MILAN: Global sales of luxury goods are expected to slow in 2013 as the Chinese market stabilises and the European market remains flat, forcing brands to re-appraise their strategies, a new report has argued.

The Luxury Goods Worldwide Market Study, from Italian luxury goods association Altagamma and consultants Bain, predicted that sales of luxury goods would slow to 4% or 5% in 2013, down from 10% in 2012.

"We are seeing a more even distribution of global growth," said Claudia D'Arpizio, a Bain partner in Milan and lead author of the study. "In turn, brands are refocusing from short-term, reactive hot spot thinking to long-term sustained growth strategies."
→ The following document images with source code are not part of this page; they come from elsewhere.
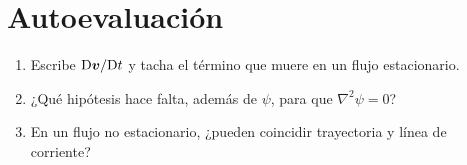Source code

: \section{Autoevaluación}
\begin{enumerate}[leftmargin=1.4em]
\item Escribe \(\mathrm{D}\vect{v}/\mathrm{D}t\) y tacha el término que muere en un flujo estacionario.
\item ¿Qué hipótesis hace falta, además de \(\psi\), para que \(\nabla^2\psi=0\)?
\item En un flujo no estacionario, ¿pueden coincidir trayectoria y línea de corriente?
\end{enumerate}
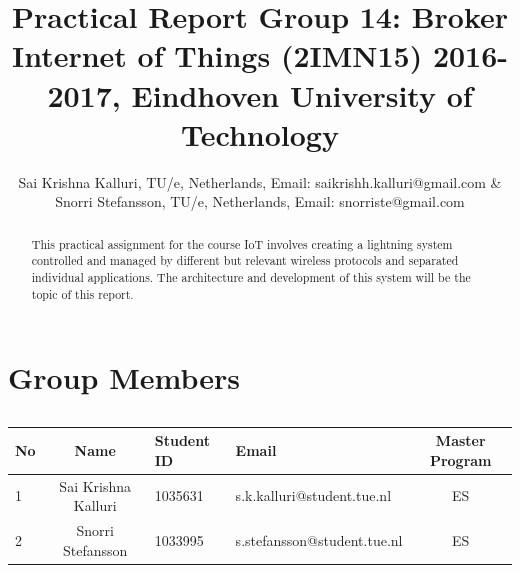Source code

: \documentclass[11pt]{article}
\begin{document}
\title{Practical Report Group 14: Broker\\ {\fontsize{13}{0}\selectfont Internet of Things (2IMN15) 2016-2017, Eindhoven University of Technology}}

\author{Sai Krishna Kalluri, TU/e, Netherlands, 
		Email: saikrishh.kalluri@gmail.com \& \\  Snorri Stefansson, TU/e, Netherlands, Email: snorriste@gmail.com}
\maketitle



\begin{abstract}
	This practical assignment for the course IoT involves creating a lightning system controlled and managed by different but relevant wireless protocols and separated individual applications. The architecture and development of this system will be the topic of this report.\\	
\end{abstract}
\pagebreak
\tableofcontents

\pagebreak

\section{Group Members}
\begin{table}[htbp]
	\caption{}
	\begin{tabular}{lcllc}
		\toprule
		No & Name & Student ID & Email & Master Program \\ 
		\midrule
		1 & Sai Krishna Kalluri & 1035631 & s.k.kalluri@student.tue.nl & ES \\ 
		2 & Snorri Stefansson & 1033995 & s.stefansson@student.tue.nl & ES \\ 
		\toprule
	\end{tabular}
	\label{}
\end{table}
\end{document}
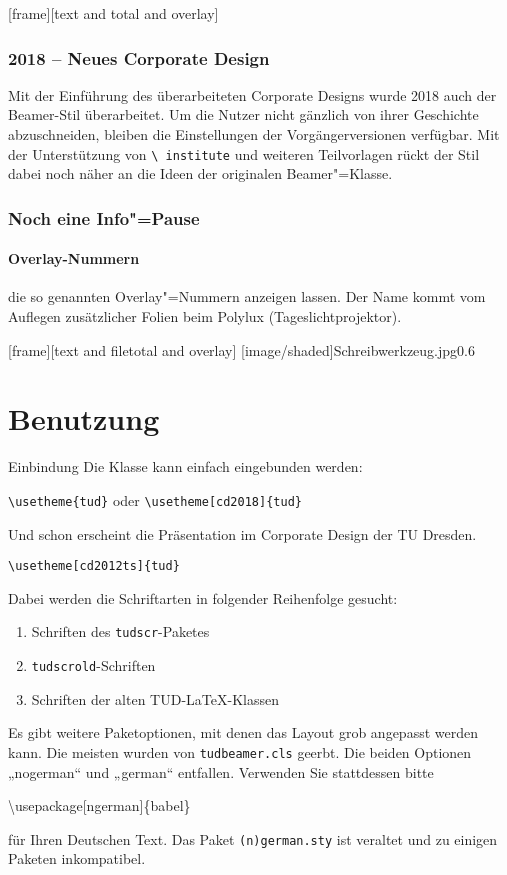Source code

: [frame][text and total and overlay]
\begin{frame}
  \frametitle{2018 – Neues Corporate Design} Mit der Einführung des
  überarbeiteten Corporate Designs wurde 2018 auch der Beamer-Stil
  überarbeitet. Um die Nutzer nicht gänzlich von ihrer Geschichte
  abzuschneiden, bleiben die Einstellungen der Vorgängerversionen
  verfügbar. Mit der Unterstützung von \texttt{\textbackslash
    institute} und weiteren Teilvorlagen rückt der Stil dabei noch
  näher an die Ideen der originalen Beamer"=Klasse.
\end{frame}
\begin{frame}\frametitle{Noch eine Info"=Pause}
  \framesubtitle{Overlay-Nummern}

  die so genannten \alert<6>{Overlay}"=Nummern anzeigen lassen. Der
  Name kommt vom Auflegen zusätzlicher Folien beim Polylux
  (Tageslichtprojektor).
\end{frame}

[frame][text and filetotal and overlay]
[image/shaded]{Schreibwerkzeug.jpg}{0.6}
\section{Benutzung}

\begin{frame}[allowframebreaks]{Einbindung}
  Die Klasse kann einfach eingebunden werden:
  \begin{block}{}
    \texttt{\textbackslash usetheme\{tud\}} oder
    \texttt{\textbackslash usetheme[cd2018]\{tud\}}
  \end{block}
  Und schon erscheint die Präsentation im Corporate Design der TU Dresden.

  \begin{block}{}
    \texttt{\textbackslash usetheme[cd2012ts]\{tud\}}
  \end{block}
  Dabei werden die Schriftarten in folgender Reihenfolge gesucht:
  \begin{enumerate}
  \item Schriften des \texttt{tudscr}-Paketes
  \item<+-> \texttt{tudscrold}-Schriften
  \item<+-> Schriften der alten TUD-\LaTeX-Klassen
  \end{enumerate}
  \framebreak
  Es gibt weitere Paketoptionen, mit denen das Layout grob angepasst
  werden kann.  Die meisten wurden von \texttt{tudbeamer.cls}
  geerbt. Die beiden Optionen „nogerman“ und „german“
  entfallen. Verwenden Sie stattdessen bitte
  \begin{block}{}
    \textbackslash usepackage[ngerman]\{babel\}
  \end{block}
  für Ihren Deutschen Text. Das Paket \texttt{(n)german.sty} ist
  veraltet und zu einigen Paketen inkompatibel.
\end{frame}

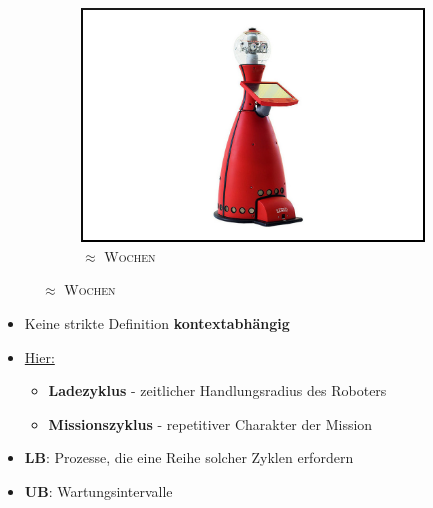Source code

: \documentclass{beamer}
\begin{document}
\begin{frame}
\begin{figure}[H]
\begin{subfigure}[b]{0.32\textwidth}
      \includegraphics[width=\textwidth]{img/service_robot.jpg}
      \caption*{\textsc{$\approx$ Wochen \cite{ServiceRobot}}}
    \end{subfigure}
  \end{figure}
  \begin{itemize}
    \item Keine strikte Definition \textrightarrow \thinspace \textbf{kontextabhängig}
    \item \underline{Hier:}
    \begin{itemize}
      \item \textbf{Ladezyklus} - zeitlicher Handlungsradius des Roboters
      \item \textbf{Missionszyklus} - repetitiver Charakter der Mission
    \end{itemize}
    \item \textbf{LB}: Prozesse, die eine Reihe solcher Zyklen erfordern
    \item \textbf{UB}: Wartungsintervalle
  \end{itemize}
\end{frame}
\end{document}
In particular, China's rate of growth will slow from 20% to around 7% following the government's clampdown on the giving of expensive gifts by functionaries, a step which has especially affected the luxury watch sector.

D'Arpizio also said that some luxury brands had acquired a "negative image" thanks to comments by microbloggers in China and that logos were no longer regarded as so desirable.

"There is a fatigue of the logo business," she told the Financial Times. "Aspirational consumers are shifting to more accessible luxury and premium brands which are also benefiting from the rise of a new middle class."

The fastest-growing region is likely to be South East Asia, where a 20% uplift will be driven by new store openings and the growing strength of second-tier markets.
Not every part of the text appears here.